> [WORK TO COMPLETE]
Return exactly the listing's lines, from its first line to the line holding "Hence, the burden", ends included.

> [DATA FOR PROCESSING]

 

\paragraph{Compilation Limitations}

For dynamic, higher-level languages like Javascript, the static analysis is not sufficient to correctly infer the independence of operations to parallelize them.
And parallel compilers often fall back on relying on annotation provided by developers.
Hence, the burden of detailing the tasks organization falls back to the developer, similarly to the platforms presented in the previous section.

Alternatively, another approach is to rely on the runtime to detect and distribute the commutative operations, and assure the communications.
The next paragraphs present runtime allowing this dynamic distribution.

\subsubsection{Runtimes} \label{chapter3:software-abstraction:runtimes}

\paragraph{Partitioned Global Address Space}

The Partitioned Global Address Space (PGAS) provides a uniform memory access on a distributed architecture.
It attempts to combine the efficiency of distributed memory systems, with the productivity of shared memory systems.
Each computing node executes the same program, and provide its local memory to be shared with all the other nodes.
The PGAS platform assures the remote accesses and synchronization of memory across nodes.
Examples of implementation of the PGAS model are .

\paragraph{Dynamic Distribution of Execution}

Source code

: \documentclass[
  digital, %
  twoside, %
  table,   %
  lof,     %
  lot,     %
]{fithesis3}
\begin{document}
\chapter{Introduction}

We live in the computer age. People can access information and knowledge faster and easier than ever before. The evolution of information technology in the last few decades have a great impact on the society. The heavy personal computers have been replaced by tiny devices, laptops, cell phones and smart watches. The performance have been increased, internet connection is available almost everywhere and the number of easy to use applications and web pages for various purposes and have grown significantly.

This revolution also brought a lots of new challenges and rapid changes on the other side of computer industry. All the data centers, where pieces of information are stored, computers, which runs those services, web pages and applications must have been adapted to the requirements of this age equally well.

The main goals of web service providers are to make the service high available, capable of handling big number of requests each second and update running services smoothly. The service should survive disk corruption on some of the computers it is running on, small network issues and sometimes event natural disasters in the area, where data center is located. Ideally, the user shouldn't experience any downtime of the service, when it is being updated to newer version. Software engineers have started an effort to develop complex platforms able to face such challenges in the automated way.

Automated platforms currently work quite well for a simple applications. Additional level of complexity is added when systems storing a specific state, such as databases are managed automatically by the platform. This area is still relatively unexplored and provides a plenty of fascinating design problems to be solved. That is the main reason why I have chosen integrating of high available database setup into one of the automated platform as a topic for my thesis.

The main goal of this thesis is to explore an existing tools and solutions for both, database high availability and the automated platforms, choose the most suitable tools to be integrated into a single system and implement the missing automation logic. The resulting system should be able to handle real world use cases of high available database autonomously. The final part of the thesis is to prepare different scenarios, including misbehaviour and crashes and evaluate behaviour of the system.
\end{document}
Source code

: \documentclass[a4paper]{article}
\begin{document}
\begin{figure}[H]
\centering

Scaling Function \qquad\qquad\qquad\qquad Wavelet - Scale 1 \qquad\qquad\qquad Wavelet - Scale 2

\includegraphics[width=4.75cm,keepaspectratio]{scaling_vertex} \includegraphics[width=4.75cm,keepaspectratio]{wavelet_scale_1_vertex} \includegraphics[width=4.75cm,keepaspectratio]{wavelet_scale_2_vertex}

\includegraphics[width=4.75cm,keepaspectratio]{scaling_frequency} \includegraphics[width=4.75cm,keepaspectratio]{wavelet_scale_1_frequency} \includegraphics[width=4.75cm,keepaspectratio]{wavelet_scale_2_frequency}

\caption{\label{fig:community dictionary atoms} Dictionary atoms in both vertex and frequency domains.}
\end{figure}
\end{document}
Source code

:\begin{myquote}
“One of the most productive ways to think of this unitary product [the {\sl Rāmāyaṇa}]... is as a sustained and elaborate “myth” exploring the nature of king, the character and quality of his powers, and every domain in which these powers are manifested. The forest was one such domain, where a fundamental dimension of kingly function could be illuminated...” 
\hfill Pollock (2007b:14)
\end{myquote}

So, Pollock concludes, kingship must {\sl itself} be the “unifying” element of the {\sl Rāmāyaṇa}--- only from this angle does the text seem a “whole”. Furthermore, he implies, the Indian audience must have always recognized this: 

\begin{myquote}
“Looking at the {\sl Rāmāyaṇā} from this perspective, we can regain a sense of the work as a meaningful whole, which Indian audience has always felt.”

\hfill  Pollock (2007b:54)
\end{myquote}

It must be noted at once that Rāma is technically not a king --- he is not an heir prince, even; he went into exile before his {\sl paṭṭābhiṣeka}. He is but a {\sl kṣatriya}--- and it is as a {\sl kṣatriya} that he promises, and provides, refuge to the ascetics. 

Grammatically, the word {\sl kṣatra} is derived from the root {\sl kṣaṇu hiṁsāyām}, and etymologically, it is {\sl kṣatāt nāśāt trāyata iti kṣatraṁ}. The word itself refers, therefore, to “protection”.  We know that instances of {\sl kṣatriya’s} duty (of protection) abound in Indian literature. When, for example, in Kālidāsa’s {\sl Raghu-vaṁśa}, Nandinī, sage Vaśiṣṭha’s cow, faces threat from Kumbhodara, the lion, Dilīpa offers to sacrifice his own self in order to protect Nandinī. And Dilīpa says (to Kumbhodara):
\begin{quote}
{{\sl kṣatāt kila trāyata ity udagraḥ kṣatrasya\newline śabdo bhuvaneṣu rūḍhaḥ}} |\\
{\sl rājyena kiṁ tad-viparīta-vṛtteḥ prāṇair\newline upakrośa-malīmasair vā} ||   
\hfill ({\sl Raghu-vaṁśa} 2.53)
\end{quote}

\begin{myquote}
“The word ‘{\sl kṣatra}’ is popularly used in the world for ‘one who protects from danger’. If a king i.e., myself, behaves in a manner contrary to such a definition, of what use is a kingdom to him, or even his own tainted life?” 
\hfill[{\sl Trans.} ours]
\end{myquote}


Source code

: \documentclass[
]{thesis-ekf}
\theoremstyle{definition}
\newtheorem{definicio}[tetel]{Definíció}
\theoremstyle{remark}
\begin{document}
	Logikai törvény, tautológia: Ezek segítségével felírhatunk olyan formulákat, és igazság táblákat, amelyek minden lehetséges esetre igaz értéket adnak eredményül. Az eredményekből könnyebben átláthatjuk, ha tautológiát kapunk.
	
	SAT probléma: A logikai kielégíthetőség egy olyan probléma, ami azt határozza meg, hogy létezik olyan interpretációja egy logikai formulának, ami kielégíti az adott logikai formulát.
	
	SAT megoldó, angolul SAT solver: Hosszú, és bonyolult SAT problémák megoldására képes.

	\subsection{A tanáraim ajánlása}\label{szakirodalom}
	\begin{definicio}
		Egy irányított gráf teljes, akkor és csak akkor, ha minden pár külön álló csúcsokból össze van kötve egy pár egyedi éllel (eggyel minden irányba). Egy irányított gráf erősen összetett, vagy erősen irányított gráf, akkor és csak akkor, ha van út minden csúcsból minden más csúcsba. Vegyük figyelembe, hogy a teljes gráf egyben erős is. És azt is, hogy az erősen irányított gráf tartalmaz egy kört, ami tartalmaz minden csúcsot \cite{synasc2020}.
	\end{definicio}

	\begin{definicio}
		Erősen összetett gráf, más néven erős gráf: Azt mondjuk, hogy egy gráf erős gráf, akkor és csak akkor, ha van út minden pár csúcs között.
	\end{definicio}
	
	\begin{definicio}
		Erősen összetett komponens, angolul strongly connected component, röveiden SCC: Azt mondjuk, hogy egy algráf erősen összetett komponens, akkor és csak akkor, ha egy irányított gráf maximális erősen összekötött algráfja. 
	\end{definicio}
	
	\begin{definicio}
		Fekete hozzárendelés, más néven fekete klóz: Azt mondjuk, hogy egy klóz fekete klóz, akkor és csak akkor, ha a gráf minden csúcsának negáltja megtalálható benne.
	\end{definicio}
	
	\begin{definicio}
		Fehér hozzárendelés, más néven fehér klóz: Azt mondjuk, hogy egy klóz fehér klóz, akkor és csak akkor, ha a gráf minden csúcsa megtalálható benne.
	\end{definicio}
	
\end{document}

> [TASK RESPONSE]
\paragraph{Compilation Limitations}

For dynamic, higher-level languages like Javascript, the static analysis is not sufficient to correctly infer the independence of operations to parallelize them.
And parallel compilers often fall back on relying on annotation provided by developers.
Hence, the burden of detailing the tasks organization falls back to the developer, similarly to the platforms presented in the previous section.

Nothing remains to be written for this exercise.